== Brief ==
Out of the lines below, please list those that hold the string "working".

Plain-text document sources

—————

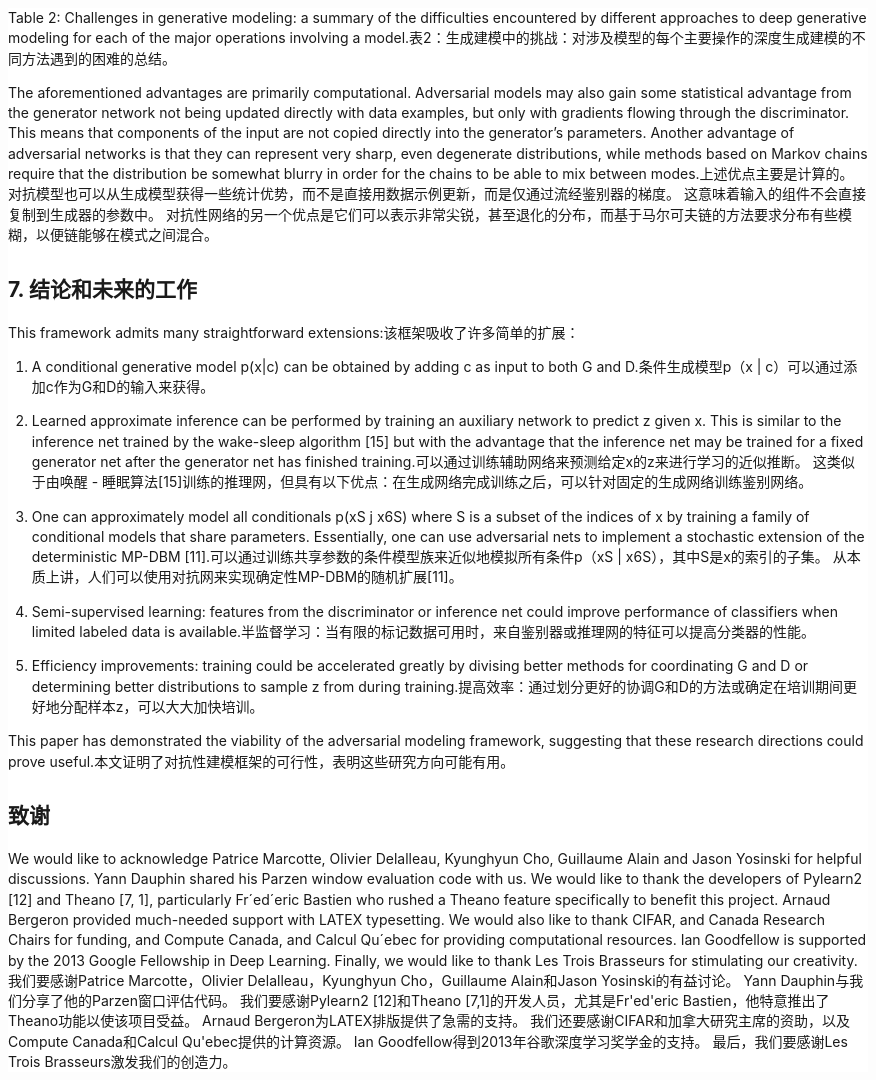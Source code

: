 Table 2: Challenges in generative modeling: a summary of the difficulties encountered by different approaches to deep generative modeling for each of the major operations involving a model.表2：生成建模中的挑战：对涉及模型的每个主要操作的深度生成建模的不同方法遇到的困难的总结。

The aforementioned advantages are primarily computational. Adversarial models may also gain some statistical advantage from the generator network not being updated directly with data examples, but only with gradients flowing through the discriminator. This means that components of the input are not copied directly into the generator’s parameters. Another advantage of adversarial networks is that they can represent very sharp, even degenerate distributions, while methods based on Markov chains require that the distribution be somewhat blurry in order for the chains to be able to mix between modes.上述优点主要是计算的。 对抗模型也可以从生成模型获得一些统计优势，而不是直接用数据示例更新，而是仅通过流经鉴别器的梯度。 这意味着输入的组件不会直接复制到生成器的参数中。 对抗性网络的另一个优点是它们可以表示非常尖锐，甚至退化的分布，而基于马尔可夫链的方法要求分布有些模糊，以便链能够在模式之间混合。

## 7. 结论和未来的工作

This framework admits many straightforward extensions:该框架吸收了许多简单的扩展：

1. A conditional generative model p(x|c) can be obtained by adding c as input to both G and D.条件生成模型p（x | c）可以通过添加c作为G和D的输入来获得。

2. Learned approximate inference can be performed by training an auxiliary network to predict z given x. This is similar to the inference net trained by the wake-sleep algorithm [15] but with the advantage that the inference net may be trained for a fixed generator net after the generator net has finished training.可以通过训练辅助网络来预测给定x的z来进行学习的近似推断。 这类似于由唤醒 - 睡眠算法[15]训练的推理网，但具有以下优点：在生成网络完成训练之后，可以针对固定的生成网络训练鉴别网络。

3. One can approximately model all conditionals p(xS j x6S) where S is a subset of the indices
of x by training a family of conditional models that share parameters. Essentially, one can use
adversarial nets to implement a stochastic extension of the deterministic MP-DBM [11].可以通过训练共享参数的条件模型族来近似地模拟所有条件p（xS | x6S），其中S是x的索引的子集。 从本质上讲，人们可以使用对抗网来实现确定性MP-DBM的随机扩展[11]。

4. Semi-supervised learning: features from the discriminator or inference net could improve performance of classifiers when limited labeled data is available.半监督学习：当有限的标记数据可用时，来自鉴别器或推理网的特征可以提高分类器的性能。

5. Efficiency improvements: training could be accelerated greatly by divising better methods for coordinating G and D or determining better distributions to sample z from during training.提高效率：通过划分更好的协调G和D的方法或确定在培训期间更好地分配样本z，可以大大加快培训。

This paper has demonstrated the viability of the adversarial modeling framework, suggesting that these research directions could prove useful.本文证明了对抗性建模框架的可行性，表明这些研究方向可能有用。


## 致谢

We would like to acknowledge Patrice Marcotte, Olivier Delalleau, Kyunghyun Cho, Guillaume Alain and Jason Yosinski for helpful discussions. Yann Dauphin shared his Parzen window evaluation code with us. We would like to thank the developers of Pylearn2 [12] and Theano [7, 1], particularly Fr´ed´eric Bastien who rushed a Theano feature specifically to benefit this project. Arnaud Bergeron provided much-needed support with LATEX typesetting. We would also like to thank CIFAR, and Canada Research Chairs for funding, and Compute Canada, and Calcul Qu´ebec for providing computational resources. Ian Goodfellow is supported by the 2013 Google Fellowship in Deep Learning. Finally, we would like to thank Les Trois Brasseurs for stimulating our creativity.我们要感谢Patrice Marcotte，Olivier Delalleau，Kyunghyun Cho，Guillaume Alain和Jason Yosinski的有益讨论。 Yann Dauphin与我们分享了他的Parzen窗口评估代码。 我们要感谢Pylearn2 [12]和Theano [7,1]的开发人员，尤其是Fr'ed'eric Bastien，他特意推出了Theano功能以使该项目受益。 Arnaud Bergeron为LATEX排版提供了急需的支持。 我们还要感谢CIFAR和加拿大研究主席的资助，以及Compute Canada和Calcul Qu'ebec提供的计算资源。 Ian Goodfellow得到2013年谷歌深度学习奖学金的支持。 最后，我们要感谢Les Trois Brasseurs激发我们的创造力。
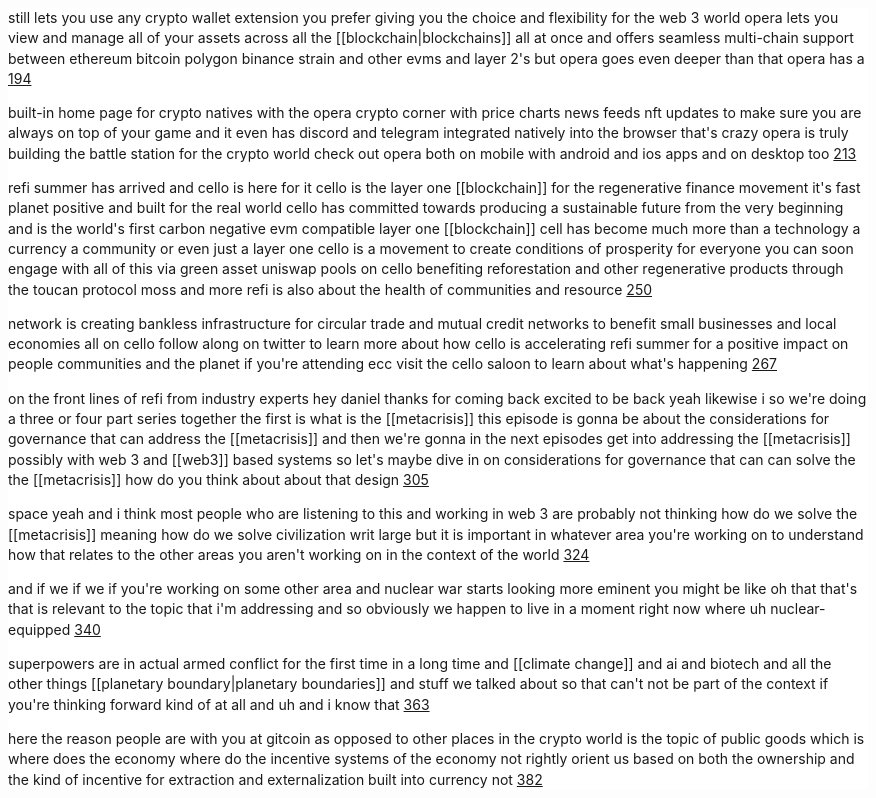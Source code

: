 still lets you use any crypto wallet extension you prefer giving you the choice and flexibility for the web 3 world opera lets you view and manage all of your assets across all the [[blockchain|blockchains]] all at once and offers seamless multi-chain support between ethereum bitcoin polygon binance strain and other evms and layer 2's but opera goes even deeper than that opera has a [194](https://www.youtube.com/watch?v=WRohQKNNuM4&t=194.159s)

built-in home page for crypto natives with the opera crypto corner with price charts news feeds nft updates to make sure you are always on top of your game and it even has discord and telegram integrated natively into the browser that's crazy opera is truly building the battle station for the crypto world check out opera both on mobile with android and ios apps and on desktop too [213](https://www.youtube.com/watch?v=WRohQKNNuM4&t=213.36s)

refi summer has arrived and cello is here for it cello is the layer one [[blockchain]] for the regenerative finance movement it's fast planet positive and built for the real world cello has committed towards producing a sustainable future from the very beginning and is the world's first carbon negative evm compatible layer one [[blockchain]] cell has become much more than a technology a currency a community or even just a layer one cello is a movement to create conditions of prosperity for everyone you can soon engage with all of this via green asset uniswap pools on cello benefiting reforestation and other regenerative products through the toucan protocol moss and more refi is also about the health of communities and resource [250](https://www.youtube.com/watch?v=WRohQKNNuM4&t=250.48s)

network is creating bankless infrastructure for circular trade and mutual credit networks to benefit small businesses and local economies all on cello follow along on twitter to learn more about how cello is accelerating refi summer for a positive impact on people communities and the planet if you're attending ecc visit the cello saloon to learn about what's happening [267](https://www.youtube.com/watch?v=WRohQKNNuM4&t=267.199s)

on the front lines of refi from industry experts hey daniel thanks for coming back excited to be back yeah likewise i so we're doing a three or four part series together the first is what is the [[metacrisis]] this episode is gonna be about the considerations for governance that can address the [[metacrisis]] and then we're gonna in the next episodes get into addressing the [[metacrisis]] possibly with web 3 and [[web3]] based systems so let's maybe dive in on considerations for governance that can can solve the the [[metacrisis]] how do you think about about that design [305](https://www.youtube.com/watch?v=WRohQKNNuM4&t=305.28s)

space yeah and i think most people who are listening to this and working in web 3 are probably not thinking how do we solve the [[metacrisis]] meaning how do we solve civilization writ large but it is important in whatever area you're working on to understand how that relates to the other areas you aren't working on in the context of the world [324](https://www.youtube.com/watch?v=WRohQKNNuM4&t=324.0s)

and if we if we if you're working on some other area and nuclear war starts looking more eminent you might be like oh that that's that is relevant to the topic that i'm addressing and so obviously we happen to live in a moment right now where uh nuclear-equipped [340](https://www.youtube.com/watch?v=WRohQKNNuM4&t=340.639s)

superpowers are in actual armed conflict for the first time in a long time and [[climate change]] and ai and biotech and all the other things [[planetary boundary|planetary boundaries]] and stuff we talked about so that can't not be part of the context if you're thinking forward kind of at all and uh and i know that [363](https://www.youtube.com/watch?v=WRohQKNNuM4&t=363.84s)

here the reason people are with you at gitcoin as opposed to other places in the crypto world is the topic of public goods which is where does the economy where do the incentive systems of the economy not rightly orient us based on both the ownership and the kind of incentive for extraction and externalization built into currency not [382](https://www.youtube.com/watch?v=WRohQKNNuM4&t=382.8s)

—————

== Task result ==
space yeah and i think most people who are listening to this and working in web 3 are probably not thinking how do we solve the [[metacrisis]] meaning how do we solve civilization writ large but it is important in whatever area you're working on to understand how that relates to the other areas you aren't working on in the context of the world [324](https://www.youtube.com/watch?v=WRohQKNNuM4&t=324.0s)
and if we if we if you're working on some other area and nuclear war starts looking more eminent you might be like oh that that's that is relevant to the topic that i'm addressing and so obviously we happen to live in a moment right now where uh nuclear-equipped [340](https://www.youtube.com/watch?v=WRohQKNNuM4&t=340.639s)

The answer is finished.